In the process of our leather production, our team faced a thorny problem: During cultivation of our leather, we always face the situation that the leather was contaminated by airborne microorganisms, such as fungi and mould. To obtain some inspirations in dealing with this severe problem, we visited the Classy Kiss yogurt factory located in Baoan District, Shenzhen. (Click here to visit our human practices page for details) The factory contained a thoroughly dust-free plant for the fermentation of milk. Inside they got fully sealed and sterilized fermentation tank. This sterilization was accomplished by filtration of air entering the workshop, creating a positive pressure environment, and several steps of cleaning procedure before and after the fermentation.

After this visit, we decided to create a bacteria-free environment for our leather cultivation to largely eliminate the possibility of contamination from the outer environment with, most importantly, sterilization and a suitable temperature. There were two stages of designs for our leather cultivation, resulting in two machines. We named them the PaleoLeathic Tanner and the Neoleathic Tanner.

Version 1.0

After the visit, we comprehended our inspirations and fulfilled the production requirements in our first hardware design.
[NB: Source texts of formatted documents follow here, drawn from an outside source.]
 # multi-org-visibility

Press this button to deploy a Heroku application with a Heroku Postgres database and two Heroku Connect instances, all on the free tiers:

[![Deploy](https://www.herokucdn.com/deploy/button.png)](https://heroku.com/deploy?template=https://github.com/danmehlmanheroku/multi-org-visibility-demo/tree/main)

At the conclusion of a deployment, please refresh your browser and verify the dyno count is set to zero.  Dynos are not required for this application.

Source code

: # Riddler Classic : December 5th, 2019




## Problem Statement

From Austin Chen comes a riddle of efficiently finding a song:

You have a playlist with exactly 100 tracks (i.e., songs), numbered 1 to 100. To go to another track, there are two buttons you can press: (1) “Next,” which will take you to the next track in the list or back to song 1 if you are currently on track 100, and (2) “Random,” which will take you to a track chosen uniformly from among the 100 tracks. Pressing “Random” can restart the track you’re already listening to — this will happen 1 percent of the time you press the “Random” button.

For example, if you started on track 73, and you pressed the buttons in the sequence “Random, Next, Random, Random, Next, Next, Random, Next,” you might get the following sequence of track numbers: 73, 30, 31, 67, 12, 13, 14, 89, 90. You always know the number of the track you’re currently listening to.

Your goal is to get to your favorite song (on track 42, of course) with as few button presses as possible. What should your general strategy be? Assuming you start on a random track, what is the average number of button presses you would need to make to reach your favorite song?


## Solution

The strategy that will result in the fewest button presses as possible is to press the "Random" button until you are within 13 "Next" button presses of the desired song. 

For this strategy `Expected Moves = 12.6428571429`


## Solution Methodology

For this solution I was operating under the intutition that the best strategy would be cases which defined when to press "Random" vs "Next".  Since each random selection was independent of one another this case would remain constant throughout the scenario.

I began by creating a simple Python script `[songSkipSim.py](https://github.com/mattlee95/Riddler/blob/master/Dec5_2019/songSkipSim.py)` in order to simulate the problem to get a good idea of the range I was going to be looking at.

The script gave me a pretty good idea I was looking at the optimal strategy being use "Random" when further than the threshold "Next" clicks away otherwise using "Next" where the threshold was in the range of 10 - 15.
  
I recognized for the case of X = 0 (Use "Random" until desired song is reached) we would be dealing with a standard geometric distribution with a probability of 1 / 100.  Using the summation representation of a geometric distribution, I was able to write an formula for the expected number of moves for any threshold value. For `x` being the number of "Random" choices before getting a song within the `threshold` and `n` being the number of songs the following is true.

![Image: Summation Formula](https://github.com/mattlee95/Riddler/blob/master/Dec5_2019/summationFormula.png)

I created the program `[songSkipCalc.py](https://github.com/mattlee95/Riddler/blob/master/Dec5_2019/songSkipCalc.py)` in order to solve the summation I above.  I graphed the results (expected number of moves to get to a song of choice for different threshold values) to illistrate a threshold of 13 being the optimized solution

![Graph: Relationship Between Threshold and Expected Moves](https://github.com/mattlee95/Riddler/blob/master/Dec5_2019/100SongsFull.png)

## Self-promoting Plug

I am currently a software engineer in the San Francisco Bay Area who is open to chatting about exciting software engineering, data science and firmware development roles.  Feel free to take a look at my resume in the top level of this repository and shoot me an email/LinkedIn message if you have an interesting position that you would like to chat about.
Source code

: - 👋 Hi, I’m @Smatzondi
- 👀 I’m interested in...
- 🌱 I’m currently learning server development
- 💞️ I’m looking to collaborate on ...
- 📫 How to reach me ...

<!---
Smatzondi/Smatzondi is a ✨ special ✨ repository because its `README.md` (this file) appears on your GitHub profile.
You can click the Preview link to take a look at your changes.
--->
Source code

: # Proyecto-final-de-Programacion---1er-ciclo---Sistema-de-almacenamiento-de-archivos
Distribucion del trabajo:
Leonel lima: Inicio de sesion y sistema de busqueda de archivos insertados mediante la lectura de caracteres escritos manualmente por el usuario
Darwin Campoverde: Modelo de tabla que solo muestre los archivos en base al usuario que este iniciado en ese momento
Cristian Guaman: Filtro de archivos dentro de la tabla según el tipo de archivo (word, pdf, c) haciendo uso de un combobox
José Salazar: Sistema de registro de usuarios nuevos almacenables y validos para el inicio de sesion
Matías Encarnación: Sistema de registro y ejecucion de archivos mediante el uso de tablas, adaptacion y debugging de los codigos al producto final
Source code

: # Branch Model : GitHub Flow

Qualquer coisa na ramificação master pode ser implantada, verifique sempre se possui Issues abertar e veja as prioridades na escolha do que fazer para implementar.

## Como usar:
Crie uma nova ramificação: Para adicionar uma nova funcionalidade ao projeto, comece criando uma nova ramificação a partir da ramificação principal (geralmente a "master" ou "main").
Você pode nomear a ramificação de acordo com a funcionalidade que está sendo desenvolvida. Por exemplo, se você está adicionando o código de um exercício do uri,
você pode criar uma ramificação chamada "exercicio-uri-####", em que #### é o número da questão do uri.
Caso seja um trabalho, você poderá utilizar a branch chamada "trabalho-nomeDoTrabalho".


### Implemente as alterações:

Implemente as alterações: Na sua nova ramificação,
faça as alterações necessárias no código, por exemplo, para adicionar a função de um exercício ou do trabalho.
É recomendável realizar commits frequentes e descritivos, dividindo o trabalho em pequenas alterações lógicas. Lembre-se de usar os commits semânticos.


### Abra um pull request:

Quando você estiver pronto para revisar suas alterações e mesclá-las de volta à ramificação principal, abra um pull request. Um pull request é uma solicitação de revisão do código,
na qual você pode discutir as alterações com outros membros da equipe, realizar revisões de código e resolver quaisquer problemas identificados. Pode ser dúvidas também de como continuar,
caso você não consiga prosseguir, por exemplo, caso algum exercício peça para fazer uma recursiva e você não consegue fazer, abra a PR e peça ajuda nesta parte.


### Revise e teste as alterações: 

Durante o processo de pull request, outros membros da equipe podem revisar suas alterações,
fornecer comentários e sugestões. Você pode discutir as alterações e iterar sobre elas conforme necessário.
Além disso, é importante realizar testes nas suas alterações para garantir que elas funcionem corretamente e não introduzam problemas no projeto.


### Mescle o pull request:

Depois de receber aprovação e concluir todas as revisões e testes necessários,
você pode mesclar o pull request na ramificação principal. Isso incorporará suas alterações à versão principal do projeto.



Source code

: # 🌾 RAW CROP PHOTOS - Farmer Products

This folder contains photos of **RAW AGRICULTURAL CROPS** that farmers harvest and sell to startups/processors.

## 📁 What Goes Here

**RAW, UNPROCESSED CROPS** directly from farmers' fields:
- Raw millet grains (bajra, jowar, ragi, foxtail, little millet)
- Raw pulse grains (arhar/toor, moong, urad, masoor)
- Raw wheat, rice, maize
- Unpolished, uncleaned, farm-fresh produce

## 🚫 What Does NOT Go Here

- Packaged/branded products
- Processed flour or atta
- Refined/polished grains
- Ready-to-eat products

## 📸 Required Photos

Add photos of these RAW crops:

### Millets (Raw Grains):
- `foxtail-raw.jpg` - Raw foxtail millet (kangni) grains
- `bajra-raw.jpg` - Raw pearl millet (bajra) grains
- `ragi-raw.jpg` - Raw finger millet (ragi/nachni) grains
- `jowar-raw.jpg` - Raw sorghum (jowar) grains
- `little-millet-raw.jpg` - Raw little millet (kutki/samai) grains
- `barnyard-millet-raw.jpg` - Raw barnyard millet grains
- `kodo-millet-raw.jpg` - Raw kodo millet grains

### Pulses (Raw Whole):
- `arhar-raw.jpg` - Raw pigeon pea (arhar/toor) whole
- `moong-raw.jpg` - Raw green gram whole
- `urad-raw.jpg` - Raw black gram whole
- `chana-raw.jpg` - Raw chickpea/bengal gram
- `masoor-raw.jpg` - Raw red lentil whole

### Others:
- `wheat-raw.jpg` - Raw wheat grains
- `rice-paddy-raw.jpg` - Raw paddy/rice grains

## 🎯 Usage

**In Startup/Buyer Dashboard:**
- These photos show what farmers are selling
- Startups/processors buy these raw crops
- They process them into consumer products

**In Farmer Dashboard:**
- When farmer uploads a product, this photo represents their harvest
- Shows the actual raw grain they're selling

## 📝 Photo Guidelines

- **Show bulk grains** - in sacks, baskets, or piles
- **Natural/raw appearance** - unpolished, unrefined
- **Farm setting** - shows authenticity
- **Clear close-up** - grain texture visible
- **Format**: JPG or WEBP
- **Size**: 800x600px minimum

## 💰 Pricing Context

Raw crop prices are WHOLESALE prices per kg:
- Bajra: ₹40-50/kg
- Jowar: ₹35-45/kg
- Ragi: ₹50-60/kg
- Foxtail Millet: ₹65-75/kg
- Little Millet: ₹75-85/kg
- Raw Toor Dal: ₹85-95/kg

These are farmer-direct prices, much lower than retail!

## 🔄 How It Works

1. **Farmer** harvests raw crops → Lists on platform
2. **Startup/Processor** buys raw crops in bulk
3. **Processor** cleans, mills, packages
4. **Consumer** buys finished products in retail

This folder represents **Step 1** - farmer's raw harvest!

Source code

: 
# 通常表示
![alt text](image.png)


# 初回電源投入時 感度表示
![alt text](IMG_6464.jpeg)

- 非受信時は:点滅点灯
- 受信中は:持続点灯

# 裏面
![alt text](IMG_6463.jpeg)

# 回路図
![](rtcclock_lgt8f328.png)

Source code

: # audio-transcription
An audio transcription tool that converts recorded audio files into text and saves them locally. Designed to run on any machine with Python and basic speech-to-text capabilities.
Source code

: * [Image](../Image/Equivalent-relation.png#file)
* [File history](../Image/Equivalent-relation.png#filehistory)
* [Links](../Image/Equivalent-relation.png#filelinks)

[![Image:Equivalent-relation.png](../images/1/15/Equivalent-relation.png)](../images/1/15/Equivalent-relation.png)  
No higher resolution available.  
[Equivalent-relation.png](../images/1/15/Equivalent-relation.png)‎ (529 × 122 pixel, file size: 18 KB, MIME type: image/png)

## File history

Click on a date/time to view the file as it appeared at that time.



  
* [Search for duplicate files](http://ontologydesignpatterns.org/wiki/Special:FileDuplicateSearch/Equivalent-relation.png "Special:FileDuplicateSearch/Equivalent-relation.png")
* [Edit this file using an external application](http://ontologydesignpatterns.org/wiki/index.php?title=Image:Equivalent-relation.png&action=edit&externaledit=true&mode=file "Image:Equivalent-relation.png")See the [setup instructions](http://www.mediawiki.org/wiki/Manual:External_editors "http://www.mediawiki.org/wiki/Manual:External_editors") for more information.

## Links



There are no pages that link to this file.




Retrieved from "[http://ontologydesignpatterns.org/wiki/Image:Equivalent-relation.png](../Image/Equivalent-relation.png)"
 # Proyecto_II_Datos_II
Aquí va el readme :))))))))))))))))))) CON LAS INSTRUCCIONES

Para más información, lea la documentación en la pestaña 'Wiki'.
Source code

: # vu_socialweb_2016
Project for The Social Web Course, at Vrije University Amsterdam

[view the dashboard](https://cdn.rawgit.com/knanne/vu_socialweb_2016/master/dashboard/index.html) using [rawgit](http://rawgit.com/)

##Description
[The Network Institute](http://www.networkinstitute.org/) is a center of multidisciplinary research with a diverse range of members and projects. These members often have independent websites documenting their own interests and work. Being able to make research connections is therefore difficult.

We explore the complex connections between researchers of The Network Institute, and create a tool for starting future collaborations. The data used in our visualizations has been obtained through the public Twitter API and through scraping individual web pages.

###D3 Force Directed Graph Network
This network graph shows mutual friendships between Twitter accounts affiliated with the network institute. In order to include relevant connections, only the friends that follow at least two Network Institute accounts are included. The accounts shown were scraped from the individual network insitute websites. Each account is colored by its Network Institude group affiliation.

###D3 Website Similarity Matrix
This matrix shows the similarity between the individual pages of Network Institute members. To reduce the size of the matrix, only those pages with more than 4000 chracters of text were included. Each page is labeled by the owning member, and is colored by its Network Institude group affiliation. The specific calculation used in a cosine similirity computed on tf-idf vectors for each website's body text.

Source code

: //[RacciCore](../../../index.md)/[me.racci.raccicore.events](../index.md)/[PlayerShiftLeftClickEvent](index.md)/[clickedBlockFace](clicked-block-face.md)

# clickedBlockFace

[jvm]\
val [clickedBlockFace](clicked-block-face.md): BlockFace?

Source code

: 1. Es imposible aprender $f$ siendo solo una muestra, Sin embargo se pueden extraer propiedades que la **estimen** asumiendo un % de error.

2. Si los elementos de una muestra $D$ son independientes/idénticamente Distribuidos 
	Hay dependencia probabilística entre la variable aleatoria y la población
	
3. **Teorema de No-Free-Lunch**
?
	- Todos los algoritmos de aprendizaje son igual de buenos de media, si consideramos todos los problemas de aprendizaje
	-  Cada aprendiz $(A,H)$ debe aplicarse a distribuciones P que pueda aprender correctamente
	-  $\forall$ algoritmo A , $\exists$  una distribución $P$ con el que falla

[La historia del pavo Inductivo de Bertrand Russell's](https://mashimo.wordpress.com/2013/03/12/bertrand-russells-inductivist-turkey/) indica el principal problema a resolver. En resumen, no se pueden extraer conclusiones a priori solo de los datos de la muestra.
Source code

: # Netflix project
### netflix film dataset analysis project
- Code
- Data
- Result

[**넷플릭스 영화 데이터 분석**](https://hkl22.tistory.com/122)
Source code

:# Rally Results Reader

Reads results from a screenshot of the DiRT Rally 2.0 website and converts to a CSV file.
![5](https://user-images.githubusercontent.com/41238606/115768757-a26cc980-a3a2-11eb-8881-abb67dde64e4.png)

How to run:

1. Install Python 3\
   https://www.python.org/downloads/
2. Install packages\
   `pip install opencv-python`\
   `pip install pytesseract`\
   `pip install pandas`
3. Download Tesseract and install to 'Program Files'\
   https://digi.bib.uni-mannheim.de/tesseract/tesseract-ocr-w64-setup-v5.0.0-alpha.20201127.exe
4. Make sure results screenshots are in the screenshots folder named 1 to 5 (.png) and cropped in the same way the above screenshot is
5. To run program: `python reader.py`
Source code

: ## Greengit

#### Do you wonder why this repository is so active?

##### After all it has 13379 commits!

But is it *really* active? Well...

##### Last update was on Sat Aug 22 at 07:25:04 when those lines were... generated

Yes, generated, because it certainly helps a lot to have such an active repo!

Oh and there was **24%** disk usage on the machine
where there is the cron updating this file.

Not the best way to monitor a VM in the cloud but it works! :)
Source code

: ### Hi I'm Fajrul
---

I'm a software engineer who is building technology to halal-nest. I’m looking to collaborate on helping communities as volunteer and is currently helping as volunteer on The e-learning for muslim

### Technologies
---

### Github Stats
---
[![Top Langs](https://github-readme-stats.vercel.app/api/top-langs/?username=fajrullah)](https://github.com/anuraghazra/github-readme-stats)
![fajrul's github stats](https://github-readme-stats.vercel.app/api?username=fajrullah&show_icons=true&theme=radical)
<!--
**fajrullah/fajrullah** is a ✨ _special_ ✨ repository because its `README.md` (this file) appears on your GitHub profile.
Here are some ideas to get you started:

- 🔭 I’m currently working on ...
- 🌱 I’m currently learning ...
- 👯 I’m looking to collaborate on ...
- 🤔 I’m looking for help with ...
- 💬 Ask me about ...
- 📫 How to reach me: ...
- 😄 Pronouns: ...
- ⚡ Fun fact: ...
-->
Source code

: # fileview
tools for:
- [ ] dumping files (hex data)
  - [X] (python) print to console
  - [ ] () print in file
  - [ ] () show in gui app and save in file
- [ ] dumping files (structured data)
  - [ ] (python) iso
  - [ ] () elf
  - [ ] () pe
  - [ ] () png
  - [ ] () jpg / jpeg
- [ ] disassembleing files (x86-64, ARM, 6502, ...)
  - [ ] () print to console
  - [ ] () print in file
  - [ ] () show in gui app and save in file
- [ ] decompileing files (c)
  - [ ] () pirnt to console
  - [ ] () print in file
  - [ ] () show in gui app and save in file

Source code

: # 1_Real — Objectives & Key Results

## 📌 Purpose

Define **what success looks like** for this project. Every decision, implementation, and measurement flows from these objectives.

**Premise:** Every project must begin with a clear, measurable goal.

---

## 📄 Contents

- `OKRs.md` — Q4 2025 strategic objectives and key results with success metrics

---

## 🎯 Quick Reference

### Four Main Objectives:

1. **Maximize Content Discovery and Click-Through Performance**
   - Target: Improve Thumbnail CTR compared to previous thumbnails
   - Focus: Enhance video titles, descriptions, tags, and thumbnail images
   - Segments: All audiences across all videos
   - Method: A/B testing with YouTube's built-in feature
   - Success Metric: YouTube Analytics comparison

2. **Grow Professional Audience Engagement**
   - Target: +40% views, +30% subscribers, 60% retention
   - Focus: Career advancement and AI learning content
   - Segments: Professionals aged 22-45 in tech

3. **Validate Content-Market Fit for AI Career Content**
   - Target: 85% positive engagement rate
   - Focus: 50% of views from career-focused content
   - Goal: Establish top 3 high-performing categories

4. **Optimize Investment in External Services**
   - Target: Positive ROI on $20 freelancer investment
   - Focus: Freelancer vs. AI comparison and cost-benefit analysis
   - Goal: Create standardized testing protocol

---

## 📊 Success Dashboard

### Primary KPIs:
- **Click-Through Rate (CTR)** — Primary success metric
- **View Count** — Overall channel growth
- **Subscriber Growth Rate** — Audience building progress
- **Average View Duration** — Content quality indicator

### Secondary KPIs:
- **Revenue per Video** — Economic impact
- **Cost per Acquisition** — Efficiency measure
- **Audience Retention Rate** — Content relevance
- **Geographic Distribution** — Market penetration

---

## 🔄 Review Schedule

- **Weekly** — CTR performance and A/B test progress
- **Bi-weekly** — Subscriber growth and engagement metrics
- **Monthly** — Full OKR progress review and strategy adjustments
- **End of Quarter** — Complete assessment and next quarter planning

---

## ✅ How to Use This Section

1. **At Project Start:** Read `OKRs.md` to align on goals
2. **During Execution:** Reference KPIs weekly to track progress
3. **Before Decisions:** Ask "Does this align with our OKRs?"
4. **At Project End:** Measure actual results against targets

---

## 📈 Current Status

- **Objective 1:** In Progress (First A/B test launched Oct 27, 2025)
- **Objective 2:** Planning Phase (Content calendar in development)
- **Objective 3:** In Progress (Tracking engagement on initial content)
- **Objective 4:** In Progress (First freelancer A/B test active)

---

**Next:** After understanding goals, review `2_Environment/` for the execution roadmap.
To get started, we brought an oven from the market and dissect it for re-installation, created a cultivation box called the PaleoLeathic Tanner, the first NeoLeather producer. Several parts of the oven was being remolded for improvement to reach our cultivation requirements:

Bacteria-free Environment and Sterilization

The complete sterilization of the environment using massive filtration machines is ideal but not practical. An attainable solution is the sealing of box openings using medical PE films and industrial water-proof tapes, with UV lights installation for the disinfection of the internal space before and after leather production. The usage of medical films ensures a bacteria-free leather production as well as a promising chance for gas exchange to provide an adequate supply of oxygen during cultivation.

Suitable Temperature

We utilized a temperature control board with a thermal detection probe, along with a heating plate to maintain a stable and suitable temperature set for the leather production in our design automatically.

Inner Gas Circulation

We used a small and low power fan for gas circulation, making the inner temperature more even and promoting gas exchange at the site of medical membrane.

Sample Loading

Because of the internal sterilization of the PaleoLeathic Tanner before cultivation, we were unable to load bacterial samples into the cultivation medium in advance. To solve this problem, we placed a retention needle across the original vent hole of the PaleoLeathic Tanner and connected the interior with the exterior. With the needle hanging above the culture tank, we enabled a bacteria-free sample loading after the internal box had been completely sterilized. In addition, we sealed the placing position of the retention needle using multilayered medical PE film to both block bacterial contaminations and allow gas to enter and exit the PaleoLeathic Tanner.

Culture of Leather and User Feedbacks

After the retrofitting of the drying oven was complete, we cultured a leather using our Version 1.0 Box, and our team’s PI, Wang Boxiang summarized the user feedbacks collected: “The overall experience of the first fermentation was very good. The sterilization was in place, and the adding of samples was convenient; no mold contamination was found on our cultivated membrane, and the growth of our microorganisms and BC membrane was rapid. However, the sealing of the box was not proper, allowing the growth of some fruit flies at the end of the cultivation. My recommendations are: 1. to be more careful in the sealing and waterproofing of the box. 2. to include a white light and a larger window for a more unambiguous observation of the process of the fermentation and the timely making of adjustments. 3. to use multi-layer fermentation to more efficiently use space inside of the box.”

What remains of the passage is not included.